I’m leaving for SXSW on Friday — if you’re gonna be there, be sure to stop by some of these events.
Bruce Sterling and I are having a “Keynote Conversation” next Tuesday at SXSW, called “The Death of Scarcity.” We’re talking about the stuff that Bruce covers in his “Information Wants to be Worthless” editorial, the ideas I cover in my forthcoming novel, “Down and Out in the Magic Kingdom,” about what parts of the economy are still scarce — and hence valuable — in a world of zero-cost duplication, and having a high old time.
I’m on a panel on Tuesday called “P2P and Superworms: Will P2P kill the Internet?” Here’s the premise for the panel:
The antecedants to Warhol and Flash worms, i.e., NIMDA et al, have been fantastically destructive (NIMDA took TorEx, the main internet interchange for Toronto, offline for two days, effectively knocking the whole city off the Internet). Warhol and Flash worms will be far more destructive, because there will be no warning and hence no chance to harden vulnerable machines against their exploits, so you’d have the whole net going zombie and attacking at once.

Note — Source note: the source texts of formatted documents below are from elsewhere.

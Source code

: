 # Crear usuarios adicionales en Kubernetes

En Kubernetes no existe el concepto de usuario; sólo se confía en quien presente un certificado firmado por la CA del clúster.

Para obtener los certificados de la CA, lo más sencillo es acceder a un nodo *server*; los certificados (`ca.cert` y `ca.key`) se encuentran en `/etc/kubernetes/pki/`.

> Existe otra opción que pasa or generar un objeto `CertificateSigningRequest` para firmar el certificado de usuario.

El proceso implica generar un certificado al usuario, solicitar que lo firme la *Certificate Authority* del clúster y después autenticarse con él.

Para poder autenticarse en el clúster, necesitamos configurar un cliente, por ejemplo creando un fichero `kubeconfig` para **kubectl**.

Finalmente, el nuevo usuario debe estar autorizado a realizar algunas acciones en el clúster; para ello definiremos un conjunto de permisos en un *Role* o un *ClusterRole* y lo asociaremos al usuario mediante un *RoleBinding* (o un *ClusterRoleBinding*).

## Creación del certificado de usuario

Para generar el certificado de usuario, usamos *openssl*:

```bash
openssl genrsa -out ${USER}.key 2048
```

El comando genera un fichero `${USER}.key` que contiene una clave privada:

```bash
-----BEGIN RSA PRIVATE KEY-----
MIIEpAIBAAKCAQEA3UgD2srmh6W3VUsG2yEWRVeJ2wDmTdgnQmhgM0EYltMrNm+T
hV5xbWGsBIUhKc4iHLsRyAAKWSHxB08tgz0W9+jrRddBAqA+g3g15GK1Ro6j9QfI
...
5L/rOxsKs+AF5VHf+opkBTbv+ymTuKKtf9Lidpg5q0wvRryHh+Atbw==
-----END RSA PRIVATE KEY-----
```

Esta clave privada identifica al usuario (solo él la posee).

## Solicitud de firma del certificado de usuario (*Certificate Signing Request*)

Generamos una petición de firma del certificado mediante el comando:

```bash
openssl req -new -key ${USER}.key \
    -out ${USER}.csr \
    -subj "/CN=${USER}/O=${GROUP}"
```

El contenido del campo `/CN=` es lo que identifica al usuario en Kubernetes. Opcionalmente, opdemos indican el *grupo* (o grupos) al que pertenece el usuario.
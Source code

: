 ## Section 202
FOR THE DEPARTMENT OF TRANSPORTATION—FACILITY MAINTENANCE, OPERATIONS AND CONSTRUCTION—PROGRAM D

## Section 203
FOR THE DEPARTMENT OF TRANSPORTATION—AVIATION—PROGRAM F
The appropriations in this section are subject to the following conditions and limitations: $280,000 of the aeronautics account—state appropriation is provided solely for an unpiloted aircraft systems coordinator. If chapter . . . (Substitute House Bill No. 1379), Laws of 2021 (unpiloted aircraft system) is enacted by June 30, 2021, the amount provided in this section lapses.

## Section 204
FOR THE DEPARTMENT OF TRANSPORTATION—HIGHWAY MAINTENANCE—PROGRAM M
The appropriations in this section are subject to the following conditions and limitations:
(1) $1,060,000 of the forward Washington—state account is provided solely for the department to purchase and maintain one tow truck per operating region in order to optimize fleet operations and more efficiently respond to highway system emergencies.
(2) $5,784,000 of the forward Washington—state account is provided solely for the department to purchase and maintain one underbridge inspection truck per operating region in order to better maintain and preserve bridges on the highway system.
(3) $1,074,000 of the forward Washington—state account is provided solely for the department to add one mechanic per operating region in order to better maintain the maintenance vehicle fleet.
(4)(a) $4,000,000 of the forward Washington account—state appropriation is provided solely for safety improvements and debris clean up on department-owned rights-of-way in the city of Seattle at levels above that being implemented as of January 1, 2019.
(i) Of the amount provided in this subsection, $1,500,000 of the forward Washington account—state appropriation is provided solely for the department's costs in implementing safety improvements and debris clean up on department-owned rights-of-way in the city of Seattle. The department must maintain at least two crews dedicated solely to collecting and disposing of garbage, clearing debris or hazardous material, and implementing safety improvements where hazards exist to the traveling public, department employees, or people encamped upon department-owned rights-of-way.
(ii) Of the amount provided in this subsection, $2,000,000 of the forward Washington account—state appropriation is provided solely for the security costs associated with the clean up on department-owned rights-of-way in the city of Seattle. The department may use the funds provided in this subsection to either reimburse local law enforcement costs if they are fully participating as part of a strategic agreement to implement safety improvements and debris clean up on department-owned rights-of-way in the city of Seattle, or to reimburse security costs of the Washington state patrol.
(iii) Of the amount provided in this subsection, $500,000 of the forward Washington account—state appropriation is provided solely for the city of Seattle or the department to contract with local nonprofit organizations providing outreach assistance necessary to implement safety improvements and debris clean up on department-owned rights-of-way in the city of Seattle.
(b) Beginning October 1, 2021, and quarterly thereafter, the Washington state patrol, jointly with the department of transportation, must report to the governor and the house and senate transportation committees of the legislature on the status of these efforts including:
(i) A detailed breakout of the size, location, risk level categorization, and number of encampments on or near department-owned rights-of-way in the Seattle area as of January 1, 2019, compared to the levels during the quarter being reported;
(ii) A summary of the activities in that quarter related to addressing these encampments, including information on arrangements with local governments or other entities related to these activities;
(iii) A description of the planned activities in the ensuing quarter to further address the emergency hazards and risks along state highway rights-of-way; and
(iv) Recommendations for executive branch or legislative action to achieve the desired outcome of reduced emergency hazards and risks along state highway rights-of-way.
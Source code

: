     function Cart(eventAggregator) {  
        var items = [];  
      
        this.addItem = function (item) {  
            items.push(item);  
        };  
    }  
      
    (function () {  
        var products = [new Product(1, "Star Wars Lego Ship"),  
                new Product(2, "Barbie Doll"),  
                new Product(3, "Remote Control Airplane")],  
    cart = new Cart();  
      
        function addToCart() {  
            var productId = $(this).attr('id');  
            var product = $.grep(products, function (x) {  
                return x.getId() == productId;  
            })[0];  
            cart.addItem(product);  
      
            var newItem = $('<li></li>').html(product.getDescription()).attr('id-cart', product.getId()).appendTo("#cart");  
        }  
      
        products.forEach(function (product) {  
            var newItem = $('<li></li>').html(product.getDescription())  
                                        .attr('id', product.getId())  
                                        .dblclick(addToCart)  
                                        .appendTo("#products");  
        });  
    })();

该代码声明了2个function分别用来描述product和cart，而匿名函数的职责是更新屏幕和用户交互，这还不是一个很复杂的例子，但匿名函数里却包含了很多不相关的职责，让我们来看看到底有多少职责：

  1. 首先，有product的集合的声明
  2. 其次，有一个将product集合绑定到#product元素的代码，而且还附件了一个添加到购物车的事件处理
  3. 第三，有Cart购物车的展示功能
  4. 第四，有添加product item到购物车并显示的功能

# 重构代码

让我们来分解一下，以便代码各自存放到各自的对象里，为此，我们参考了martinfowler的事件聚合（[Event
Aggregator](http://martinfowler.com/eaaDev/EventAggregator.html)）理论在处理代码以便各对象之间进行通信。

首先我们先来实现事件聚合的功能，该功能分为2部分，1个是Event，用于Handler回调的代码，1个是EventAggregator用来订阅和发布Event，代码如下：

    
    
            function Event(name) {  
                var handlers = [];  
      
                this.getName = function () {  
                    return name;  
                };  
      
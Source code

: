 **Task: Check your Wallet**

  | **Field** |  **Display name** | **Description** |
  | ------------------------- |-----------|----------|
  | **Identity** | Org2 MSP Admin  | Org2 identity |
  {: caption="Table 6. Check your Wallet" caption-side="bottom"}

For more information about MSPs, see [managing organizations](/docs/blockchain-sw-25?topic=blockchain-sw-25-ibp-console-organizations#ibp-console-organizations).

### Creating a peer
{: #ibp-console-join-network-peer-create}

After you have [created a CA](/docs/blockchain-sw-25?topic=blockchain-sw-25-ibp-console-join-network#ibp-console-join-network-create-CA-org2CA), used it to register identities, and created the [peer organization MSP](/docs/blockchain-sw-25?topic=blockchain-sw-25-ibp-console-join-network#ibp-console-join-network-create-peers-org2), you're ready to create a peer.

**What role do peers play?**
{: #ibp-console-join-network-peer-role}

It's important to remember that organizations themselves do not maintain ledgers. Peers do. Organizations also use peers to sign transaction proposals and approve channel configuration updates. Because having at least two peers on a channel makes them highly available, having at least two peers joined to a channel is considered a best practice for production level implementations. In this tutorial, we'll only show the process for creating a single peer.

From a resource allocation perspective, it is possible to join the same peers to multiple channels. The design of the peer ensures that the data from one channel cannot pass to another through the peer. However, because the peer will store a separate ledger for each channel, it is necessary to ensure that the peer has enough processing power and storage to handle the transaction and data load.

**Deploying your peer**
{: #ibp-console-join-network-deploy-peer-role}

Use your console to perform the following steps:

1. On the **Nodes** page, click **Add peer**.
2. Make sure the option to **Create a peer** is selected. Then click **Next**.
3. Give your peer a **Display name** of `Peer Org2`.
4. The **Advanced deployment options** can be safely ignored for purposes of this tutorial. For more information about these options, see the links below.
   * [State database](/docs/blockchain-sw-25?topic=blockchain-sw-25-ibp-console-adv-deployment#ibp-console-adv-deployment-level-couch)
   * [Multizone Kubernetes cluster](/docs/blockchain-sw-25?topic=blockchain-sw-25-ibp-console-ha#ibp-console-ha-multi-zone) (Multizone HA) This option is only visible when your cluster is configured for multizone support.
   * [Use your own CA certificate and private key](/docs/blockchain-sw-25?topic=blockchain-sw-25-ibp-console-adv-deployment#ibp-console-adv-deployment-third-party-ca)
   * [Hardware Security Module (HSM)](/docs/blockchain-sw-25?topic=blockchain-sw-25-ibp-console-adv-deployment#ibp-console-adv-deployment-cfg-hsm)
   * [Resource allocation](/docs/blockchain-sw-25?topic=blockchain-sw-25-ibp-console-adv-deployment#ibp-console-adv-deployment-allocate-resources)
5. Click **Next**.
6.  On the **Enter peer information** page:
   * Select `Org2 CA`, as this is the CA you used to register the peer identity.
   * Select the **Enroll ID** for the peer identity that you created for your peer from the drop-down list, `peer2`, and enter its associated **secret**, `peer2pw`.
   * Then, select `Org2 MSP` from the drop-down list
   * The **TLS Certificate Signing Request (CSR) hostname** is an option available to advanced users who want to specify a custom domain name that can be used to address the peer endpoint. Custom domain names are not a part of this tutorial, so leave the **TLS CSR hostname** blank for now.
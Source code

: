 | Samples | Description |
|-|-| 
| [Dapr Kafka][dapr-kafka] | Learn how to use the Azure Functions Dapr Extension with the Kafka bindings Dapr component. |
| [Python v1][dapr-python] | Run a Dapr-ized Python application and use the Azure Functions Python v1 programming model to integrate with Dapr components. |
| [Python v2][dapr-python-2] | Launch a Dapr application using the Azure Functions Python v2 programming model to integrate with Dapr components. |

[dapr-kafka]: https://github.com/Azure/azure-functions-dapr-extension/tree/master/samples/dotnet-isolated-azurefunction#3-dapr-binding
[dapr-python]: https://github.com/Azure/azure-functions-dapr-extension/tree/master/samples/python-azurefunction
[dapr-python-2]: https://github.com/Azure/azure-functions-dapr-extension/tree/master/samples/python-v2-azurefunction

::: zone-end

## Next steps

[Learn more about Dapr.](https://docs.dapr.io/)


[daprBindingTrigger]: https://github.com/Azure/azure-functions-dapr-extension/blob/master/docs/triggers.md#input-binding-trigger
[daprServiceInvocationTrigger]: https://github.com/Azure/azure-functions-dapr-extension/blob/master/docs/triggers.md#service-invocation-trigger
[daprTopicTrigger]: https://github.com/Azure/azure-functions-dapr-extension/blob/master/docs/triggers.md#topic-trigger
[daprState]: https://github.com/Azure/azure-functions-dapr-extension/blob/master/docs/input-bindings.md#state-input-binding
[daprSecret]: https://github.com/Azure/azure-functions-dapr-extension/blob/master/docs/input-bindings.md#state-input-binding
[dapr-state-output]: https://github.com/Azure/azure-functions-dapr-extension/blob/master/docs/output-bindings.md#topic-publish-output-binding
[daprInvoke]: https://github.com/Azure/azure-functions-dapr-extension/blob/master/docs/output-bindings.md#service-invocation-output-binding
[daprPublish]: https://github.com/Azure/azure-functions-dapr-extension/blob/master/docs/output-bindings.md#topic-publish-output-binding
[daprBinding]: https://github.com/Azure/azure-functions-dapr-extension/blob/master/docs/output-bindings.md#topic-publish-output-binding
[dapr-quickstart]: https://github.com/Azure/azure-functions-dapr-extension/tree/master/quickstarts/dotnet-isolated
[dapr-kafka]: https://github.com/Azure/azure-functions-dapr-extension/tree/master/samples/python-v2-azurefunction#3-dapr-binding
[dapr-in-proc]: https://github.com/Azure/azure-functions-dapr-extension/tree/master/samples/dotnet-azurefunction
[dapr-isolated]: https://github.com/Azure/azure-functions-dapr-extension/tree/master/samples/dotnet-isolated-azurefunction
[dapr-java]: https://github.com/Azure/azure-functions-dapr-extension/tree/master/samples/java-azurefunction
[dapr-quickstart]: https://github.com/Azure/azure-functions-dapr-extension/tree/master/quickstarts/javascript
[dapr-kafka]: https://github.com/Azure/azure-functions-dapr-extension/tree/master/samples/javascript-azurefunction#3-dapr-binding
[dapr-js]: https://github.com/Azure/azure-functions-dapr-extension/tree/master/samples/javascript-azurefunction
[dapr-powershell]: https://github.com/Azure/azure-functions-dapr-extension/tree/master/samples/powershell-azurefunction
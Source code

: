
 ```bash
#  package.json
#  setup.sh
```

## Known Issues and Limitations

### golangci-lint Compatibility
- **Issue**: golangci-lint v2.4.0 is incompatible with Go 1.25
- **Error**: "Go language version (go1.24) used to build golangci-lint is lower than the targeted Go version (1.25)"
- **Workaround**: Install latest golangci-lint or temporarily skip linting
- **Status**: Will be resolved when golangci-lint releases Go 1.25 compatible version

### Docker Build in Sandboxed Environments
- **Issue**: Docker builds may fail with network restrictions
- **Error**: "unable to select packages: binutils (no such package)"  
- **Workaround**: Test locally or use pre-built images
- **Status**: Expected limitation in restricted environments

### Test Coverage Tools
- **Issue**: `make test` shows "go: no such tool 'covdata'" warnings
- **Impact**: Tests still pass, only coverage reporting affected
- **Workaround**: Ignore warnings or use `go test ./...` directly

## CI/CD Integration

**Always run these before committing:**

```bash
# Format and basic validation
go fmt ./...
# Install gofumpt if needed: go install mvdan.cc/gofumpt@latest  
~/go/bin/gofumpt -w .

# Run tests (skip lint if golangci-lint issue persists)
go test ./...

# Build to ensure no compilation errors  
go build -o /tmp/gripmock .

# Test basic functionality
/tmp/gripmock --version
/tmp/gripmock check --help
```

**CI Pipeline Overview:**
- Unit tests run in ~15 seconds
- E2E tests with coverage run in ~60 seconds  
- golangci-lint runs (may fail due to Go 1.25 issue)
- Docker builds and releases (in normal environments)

But “the whole net” in this case is just the routable, persistently addressable machines (i.e., servers). What if you could expose “the dark matter” of the net to a Warhol/Flash attack, infecting an order of magnitude more machines — mightn’t you really hurt the Internet?
P2P makes it theoretically possible. Almost all P2P systems provide an alternate nameservice, providing persistent addressablity for dynamically addressed machines; likewise, they provide proxy-services with http-push and similar technology for machines that are unroutable because of firewalls or NATs; finally, machines in a P2P network run common services (the P2P app) that may have common vulnerabilities.
Put this all together, and you’ve got the ability to conduct a census of all machines on the Internet, not just the servers, infect them quickly, even through firewalls and NATs, with a Warhol/Flash attack, and have zillions of nearly instant zombies at your disposal to DDOS all routers and other points of failure.
So that’s pretty apocalyptic. But I may be full of shit. What do other people think?
My co-panelists are Wes “Hack the Planet” Felter, Steven “Audiogalaxy” Hazel, Brandon “Wacky Freenet Haxor” Wiley and Jason “The Moderator” Levitt. Should be a blast of good, old-fashioned hysterical doomsaying!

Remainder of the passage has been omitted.